A 14 heures, nous commençons à les attendre. La journaliste américaine qui organisait l’événement nous fait savoir que Coppola est finalement reparti pour New-York. Le temps passe… Lelouch ne viendra finalement pas non plus. Pas question pour Jimmy d’être venu pour rien. Il insiste pour que l’on aille chercher monsieur Gance. C’est un très vieux monsieur, endormi et absent, qui arrive en fauteuil roulant.
Jimmy le place dans la lumière. Il cadre. Tout d’un coup, d’une voix forte de Jimmy interpelle : « Monsieur Gance, regardez ! C’est une caméra », « C’EST UNE CAMÉRA ». Le vieil homme se redresse, ouvre les yeux, son regard s’illumine : il avait compris que nous le filmions. Trois semaines plus tard, Abel Gance décédait.

Abel Gance, le 4 juin 1981 - Photo Jimmy Glasberg
Abel Gance, le 4 juin 1981
Photo Jimmy Glasberg

Avec Jimmy, j’ai découvert l’indispensable énergie pour aller chercher un plan. J’ai compris que sans détermination impossible de gagner une image à travers l’objectif. Il savait saisir le geste qui a du sens, le regard que l’on attendait avant que le magasin ne finisse par décrocher. « Oui ! L’image, on l’a ! », pouvait-il dire avant que je ne reprenne la caméra pour le soulager.

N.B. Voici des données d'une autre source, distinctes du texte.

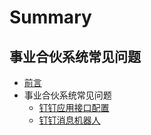 # Summary

## 事业合伙系统常见问题

* [前言](README.md)
* 事业合伙系统常见问题
  * [钉钉应用接口配置](ding-app.md)
  * [钉钉消息机器人](ding-msg-bot.md)
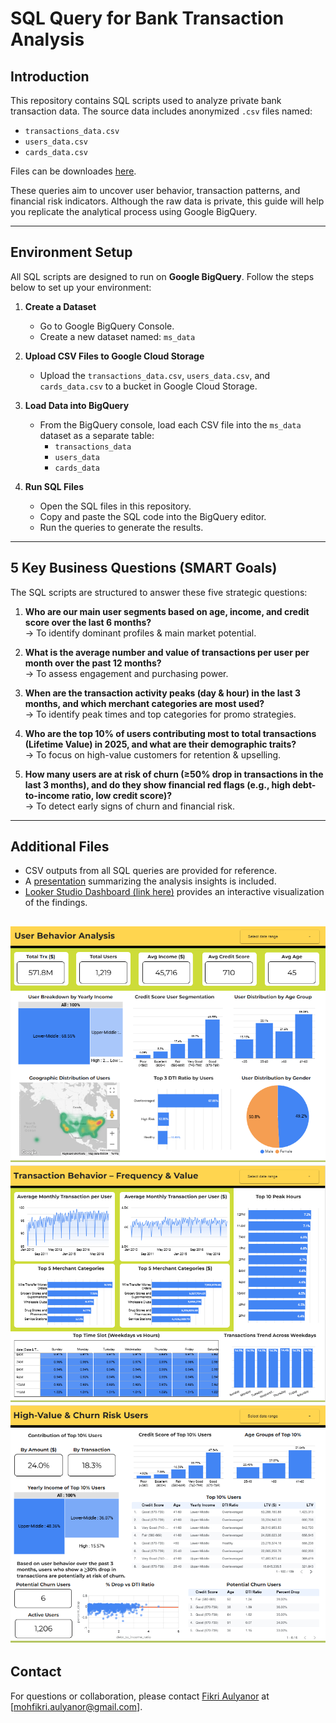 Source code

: # SQL Query for Bank Transaction Analysis

## Introduction

This repository contains SQL scripts used to analyze private bank transaction data. The source data includes anonymized `.csv` files named:

- `transactions_data.csv`
- `users_data.csv`
- `cards_data.csv`

Files can be downloades [here](https://drive.google.com/drive/folders/14U87BRaPXvv-l9E7dysGqY0VjVv4lxKP?usp=drive_link).

These queries aim to uncover user behavior, transaction patterns, and financial risk indicators. Although the raw data is private, this guide will help you replicate the analytical process using Google BigQuery.

---

## Environment Setup

All SQL scripts are designed to run on **Google BigQuery**. Follow the steps below to set up your environment:

1. **Create a Dataset**
   - Go to Google BigQuery Console.
   - Create a new dataset named: `ms_data`

2. **Upload CSV Files to Google Cloud Storage**
   - Upload the `transactions_data.csv`, `users_data.csv`, and `cards_data.csv` to a bucket in Google Cloud Storage.

3. **Load Data into BigQuery**
   - From the BigQuery console, load each CSV file into the `ms_data` dataset as a separate table:
     - `transactions_data`
     - `users_data`
     - `cards_data`

4. **Run SQL Files**
   - Open the SQL files in this repository.
   - Copy and paste the SQL code into the BigQuery editor.
   - Run the queries to generate the results.

---

## 5 Key Business Questions (SMART Goals)

The SQL scripts are structured to answer these five strategic questions:

1. **Who are our main user segments based on age, income, and credit score over the last 6 months?**  
   → To identify dominant profiles & main market potential.

2. **What is the average number and value of transactions per user per month over the past 12 months?**  
   → To assess engagement and purchasing power.

3. **When are the transaction activity peaks (day & hour) in the last 3 months, and which merchant categories are most used?**  
   → To identify peak times and top categories for promo strategies.

4. **Who are the top 10% of users contributing most to total transactions (Lifetime Value) in 2025, and what are their demographic traits?**  
   → To focus on high-value customers for retention & upselling.

5. **How many users are at risk of churn (≥50% drop in transactions in the last 3 months), and do they show financial red flags (e.g., high debt-to-income ratio, low credit score)?**  
   → To detect early signs of churn and financial risk.

---

## Additional Files

- CSV outputs from all SQL queries are provided for reference.
- A [presentation](User%20Behavior%20Analysis%20-%20MS%20-%20DCA.pdf) summarizing the analysis insights is included.
- [Looker Studio Dashboard (link here)](https://lookerstudio.google.com/reporting/bca5c165-f8a9-45fd-843c-14f97d040445) provides an interactive visualization of the findings.

![alt text](image.png)
![alt text](image-1.png)
![alt text](image-2.png)
---

## Contact

For questions or collaboration, please contact [Fikri Aulyanor](mohfikri.aulyanor@gmail.com) at [mohfikri.aulyanor@gmail.com].

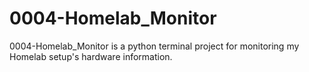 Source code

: # 0004-Homelab_Monitor
0004-Homelab_Monitor is a python terminal project for monitoring my Homelab setup's hardware information. 

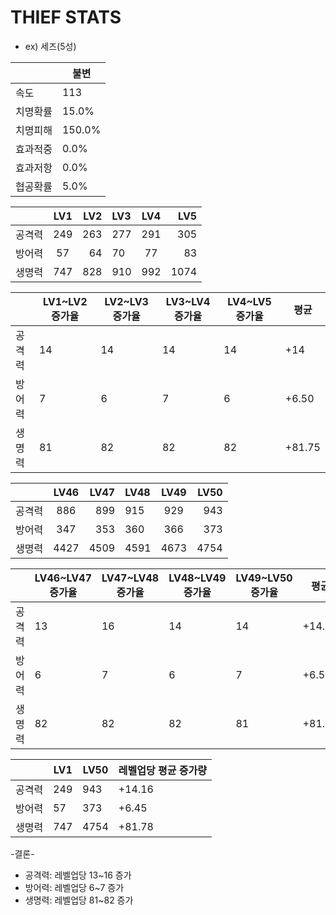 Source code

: # THIEF STATS

* ex) 세즈(5성)

|  | 불변 |
| --- | --- |
| 속도 | 113 |
| 치명확률 | 15.0% |
| 치명피해 | 150.0% |
| 효과적중 | 0.0% |
| 효과저항 | 0.0% |
| 협공확률 | 5.0% |

|  | LV1 | LV2 | LV3 | LV4 | LV5 |
| :------- | :------: | ----------: |:------- | :------: | ----------: |
| 공격력  | 249 | 263 | 277 | 291 | 305 |
| 방어력 | 57 | 64 | 70 | 77 | 83 |
| 생명력 | 747 | 828 | 910 | 992 | 1074 |

|  | LV1~LV2 증가율 | LV2~LV3 증가율 | LV3~LV4 증가율 | LV4~LV5 증가율 |  평균 |
| --- | --- | --| --- | --- | --- | 
| 공격력 | 14 | 14 | 14 | 14 | +14 |
| 방어력 | 7 | 6 | 7 | 6 | +6.50  |
| 생명력 | 81 | 82 | 82 | 82 | +81.75  |

|  | LV46 | LV47 | LV48 | LV49 | LV50 |
| :------- | :------: | ----------: |:------- | :------: | ----------: |
| 공격력  | 886 | 899 | 915 | 929 | 943 |
| 방어력 | 347 | 353 | 360 | 366 | 373 |
| 생명력 | 4427 | 4509 | 4591 | 4673 | 4754 |

|  | LV46~LV47 증가율 | LV47~LV48 증가율 | LV48~LV49 증가율 | LV49~LV50 증가율 |  평균 |
| --- | --- | --| --- | --- | --- | 
| 공격력 | 13 | 16 | 14 | 14 | +14.25 |
| 방어력 | 6 | 7 | 6 | 7 | +6.50  |
| 생명력 | 82 | 82 | 82 | 81 | +81.75  |

|  | LV1 | LV50 | 레벨업당 평균 증가량 |
| ----| --- | ---| --- |
| 공격력 | 249 | 943 | +14.16 |
| 방어력 | 57 | 373 | +6.45 |
| 생명력 | 747 | 4754 | +81.78  |

-결론-
* 공격력: 레벨업당 13~16 증가
* 방어력: 레벨업당 6~7 증가
* 생명력: 레벨업당 81~82 증가
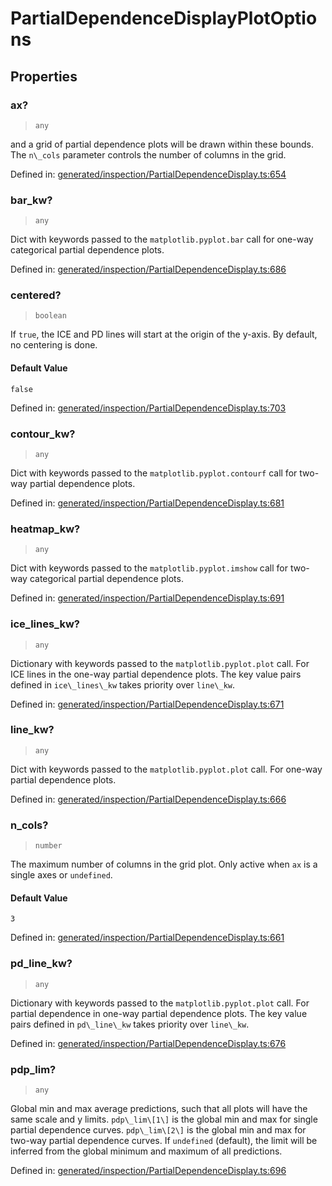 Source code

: # PartialDependenceDisplayPlotOptions

## Properties

### ax?

> `any`

and a grid of partial dependence plots will be drawn within these bounds. The `n\_cols` parameter controls the number of columns in the grid.

Defined in:  [generated/inspection/PartialDependenceDisplay.ts:654](https://github.com/transitive-bullshit/scikit-learn-ts/blob/92ab806/packages/sklearn/src/generated/inspection/PartialDependenceDisplay.ts#L654)

### bar\_kw?

> `any`

Dict with keywords passed to the `matplotlib.pyplot.bar` call for one-way categorical partial dependence plots.

Defined in:  [generated/inspection/PartialDependenceDisplay.ts:686](https://github.com/transitive-bullshit/scikit-learn-ts/blob/92ab806/packages/sklearn/src/generated/inspection/PartialDependenceDisplay.ts#L686)

### centered?

> `boolean`

If `true`, the ICE and PD lines will start at the origin of the y-axis. By default, no centering is done.

#### Default Value

`false`

Defined in:  [generated/inspection/PartialDependenceDisplay.ts:703](https://github.com/transitive-bullshit/scikit-learn-ts/blob/92ab806/packages/sklearn/src/generated/inspection/PartialDependenceDisplay.ts#L703)

### contour\_kw?

> `any`

Dict with keywords passed to the `matplotlib.pyplot.contourf` call for two-way partial dependence plots.

Defined in:  [generated/inspection/PartialDependenceDisplay.ts:681](https://github.com/transitive-bullshit/scikit-learn-ts/blob/92ab806/packages/sklearn/src/generated/inspection/PartialDependenceDisplay.ts#L681)

### heatmap\_kw?

> `any`

Dict with keywords passed to the `matplotlib.pyplot.imshow` call for two-way categorical partial dependence plots.

Defined in:  [generated/inspection/PartialDependenceDisplay.ts:691](https://github.com/transitive-bullshit/scikit-learn-ts/blob/92ab806/packages/sklearn/src/generated/inspection/PartialDependenceDisplay.ts#L691)

### ice\_lines\_kw?

> `any`

Dictionary with keywords passed to the `matplotlib.pyplot.plot` call. For ICE lines in the one-way partial dependence plots. The key value pairs defined in `ice\_lines\_kw` takes priority over `line\_kw`.

Defined in:  [generated/inspection/PartialDependenceDisplay.ts:671](https://github.com/transitive-bullshit/scikit-learn-ts/blob/92ab806/packages/sklearn/src/generated/inspection/PartialDependenceDisplay.ts#L671)

### line\_kw?

> `any`

Dict with keywords passed to the `matplotlib.pyplot.plot` call. For one-way partial dependence plots.

Defined in:  [generated/inspection/PartialDependenceDisplay.ts:666](https://github.com/transitive-bullshit/scikit-learn-ts/blob/92ab806/packages/sklearn/src/generated/inspection/PartialDependenceDisplay.ts#L666)

### n\_cols?

> `number`

The maximum number of columns in the grid plot. Only active when `ax` is a single axes or `undefined`.

#### Default Value

`3`

Defined in:  [generated/inspection/PartialDependenceDisplay.ts:661](https://github.com/transitive-bullshit/scikit-learn-ts/blob/92ab806/packages/sklearn/src/generated/inspection/PartialDependenceDisplay.ts#L661)

### pd\_line\_kw?

> `any`

Dictionary with keywords passed to the `matplotlib.pyplot.plot` call. For partial dependence in one-way partial dependence plots. The key value pairs defined in `pd\_line\_kw` takes priority over `line\_kw`.

Defined in:  [generated/inspection/PartialDependenceDisplay.ts:676](https://github.com/transitive-bullshit/scikit-learn-ts/blob/92ab806/packages/sklearn/src/generated/inspection/PartialDependenceDisplay.ts#L676)

### pdp\_lim?

> `any`

Global min and max average predictions, such that all plots will have the same scale and y limits. `pdp\_lim\[1\]` is the global min and max for single partial dependence curves. `pdp\_lim\[2\]` is the global min and max for two-way partial dependence curves. If `undefined` (default), the limit will be inferred from the global minimum and maximum of all predictions.

Defined in:  [generated/inspection/PartialDependenceDisplay.ts:696](https://github.com/transitive-bullshit/scikit-learn-ts/blob/92ab806/packages/sklearn/src/generated/inspection/PartialDependenceDisplay.ts#L696)
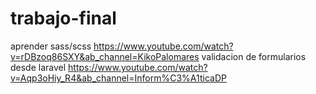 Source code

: # trabajo-final
aprender sass/scss
https://www.youtube.com/watch?v=rDBzoq86SXY&ab_channel=KikoPalomares
validacion de formularios desde laravel
https://www.youtube.com/watch?v=Aqp3oHiy_R4&ab_channel=Inform%C3%A1ticaDP
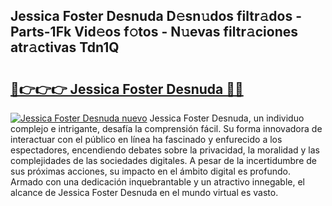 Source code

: ## Jessica Foster Desnuda D𝚎sn𝚞dos filtr𝚊dos - Parts-1Fk Vid𝚎os f𝚘tos - N𝚞evas filtr𝚊ciones atr𝚊ctivas Tdn1Q

# <h2><a href="http://mb1lv5.tromn.icu/?c=Jessica+Foster+Desnuda">🔗👉👉👉 Jessica Foster Desnuda 🔗🔗</a></h2>

[![Jessica Foster Desnuda nuevo](https://i.imgur.com/pEAQMta.gif)](http://mb1lv5.tromn.icu/?c=Jessica+Foster+Desnuda)
Jessica Foster Desnuda, un individuo complejo e intrigante, desafía la comprensión fácil. Su forma innovadora de interactuar con el público en línea ha fascinado y enfurecido a los espectadores, encendiendo debates sobre la privacidad, la moralidad y las complejidades de las sociedades digitales. A pesar de la incertidumbre de sus próximas acciones, su impacto en el ámbito digital es profundo. Armado con una dedicación inquebrantable y un atractivo innegable, el alcance de Jessica Foster Desnuda en el mundo virtual es vasto.

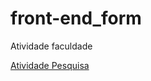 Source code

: # front-end_form
 Atividade faculdade

<a href="https://github.com/Pedroluis1/Atividades-faculdade/blob/main/front-end_form/pesquisa.html" target="_blank">Atividade Pesquisa</a> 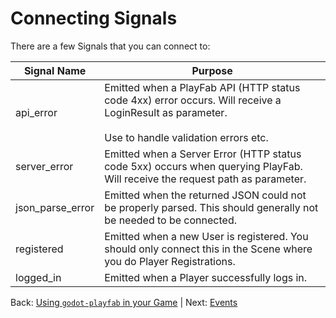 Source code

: # Connecting Signals
There are a few Signals that you can connect to:

| Signal Name       | Purpose                                                                                                                                              |
|-------------------|------------------------------------------------------------------------------------------------------------------------------------------------------|
| api_error         | Emitted when a PlayFab API (HTTP status code 4xx) error occurs. Will receive a LoginResult as parameter.<br><br>Use to handle validation errors etc. |
| server_error      | Emitted when a Server Error (HTTP status code 5xx) occurs when querying PlayFab. Will receive the request path as parameter.                         |
| json_parse_error  | Emitted when the returned JSON could not be properly parsed. This should generally not be needed to be connected.                                    |
| registered        | Emitted when a new User is registered. You should only connect this in the Scene where you do Player Registrations.                                  |
| logged_in         | Emitted when a Player successfully logs in.                                                                                                          |

Back: [Using `godot-playfab` in your Game](usage.md) | Next: [Events](Events/README.md)
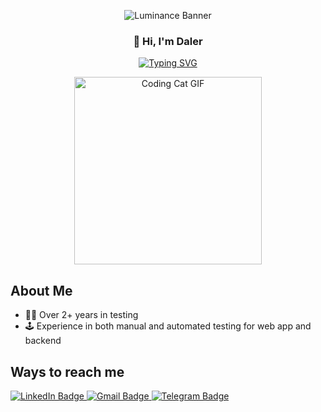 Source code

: <!--
😾 Don't copy my profile design!
-->

<p align="center">
  <img src="https://svg-banners.vercel.app/api?type=luminance&text1=Welcome%20to%20my%20GitHub%20profile!%20🖐&width=800&height=400&fontSize=50" alt="Luminance Banner">
</p>


<h3 align="center">👋 Hi, I'm Daler</h3>
<p align="center">
  <a href="https://git.io/typing-svg">
    <img src="https://readme-typing-svg.herokuapp.com?color=%2300FF00&center=true&vCenter=true&lines=QA+Engineer" alt="Typing SVG">
  </a>
</p>


<p align="center">
  <img src="https://media.giphy.com/media/v1.Y2lkPTc5MGI3NjExMHprcGhkNTQ0cmFvcmIwODk3NWNsNjQ3bmFlcXM2bzIwbGQxN3VoMSZlcD12MV9naWZzX3NlYXJjaCZjdD1n/7NoNw4pMNTvgc/giphy.gif" alt="Coding Cat GIF" width="300" height="300">
</p>


## About Me


- 👨‍💻 Over 2+ years in testing
- 🕹️ Experience in both manual and automated testing for web app and backend


## Ways to reach me
  <a href="[https://www.linkedin.com/in/alexandra-klimantova](https://www.linkedin.com/in/daler-zabirov)">
    <img src="https://img.shields.io/badge/LinkedIn-blue?style=for-the-badge&logo=linkedin&logoColor=white" alt="LinkedIn Badge">
  </a>
   <a href="mailto:daler.zabirov88@gmail.com">
    <img src="https://img.shields.io/badge/Gmail-red?style=for-the-badge&logo=gmail&logoColor=white" alt="Gmail Badge"/>
  </a>
  <a href="https://t.me/daler_zabirov">
    <img src="https://img.shields.io/badge/Telegram-blue?style=for-the-badge&logo=telegram&logoColor=white" alt="Telegram Badge"/>
  </a>
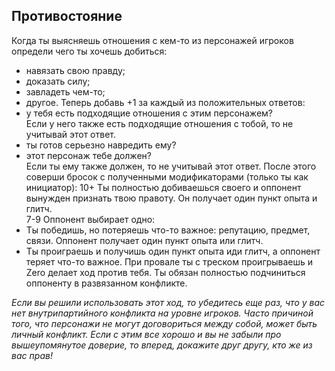 ## Противостояние
Когда ты выясняешь отношения с кем-то из персонажей игроков определи чего ты хочешь добиться:
- навязать свою правду;
- доказать силу;
- завладеть чем-то;
- другое.
Теперь добавь +1 за каждый из положительных ответов:
- у тебя есть подходящие отношения с этим персонажем?  
    Если у него также есть подходящие отношения с тобой, то не учитывай этот ответ.
- ты готов серьезно навредить ему?
- этот персонаж тебе должен?  
    Если ты ему также должен, то не учитывай этот ответ.
После этого соверши бросок с полученными модификаторами (только ты как инициатор):
10+ Ты полностью добиваешься своего и оппонент вынужден признать твою правоту. Он получает один пункт опыта и глитч.  
7-9 Оппонент выбирает одно:
- Ты победишь, но потеряешь что-то важное: репутацию, предмет, связи. Оппонент получает один пункт опыта или глитч.
- Ты проиграешь и получишь один пункт опыта иди глитч, а оппонент теряет что-то важное.
При провале ты с треском проигрываешь и Zero делает ход против тебя. Ты обязан полностью подчиниться оппоненту в развязанном конфликте.

*Если вы решили использовать этот ход, то убедитесь еще раз, что у вас нет внутрипартийного конфликта на уровне игроков. Часто причиной того, что персонажи не могут договориться между собой, может быть личный конфликт. Если с этим все хорошо и вы не забыли про вышеупомянутое доверие, то вперед, докажите друг другу, кто же из вас прав!*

Je garde aussi le souvenir d’un Jimmy sans concession, animé de fortes convictions. Prendre une caméra n’est pas un acte neutre : « C’est un geste, un acte qui engage ».
Ne plus entendre sa voix chaleureuse, ses paroles qu’il pouvait asséner et qui bousculaient souvent, vont cruellement nous manquer.
Merci Jimmy.

(29 janvier 2023)

(En vignette de cet article, Jimmy Glasberg, Eclair-Coutant 16 sur l’épaule dans les années 1960 - Archives Glasberg)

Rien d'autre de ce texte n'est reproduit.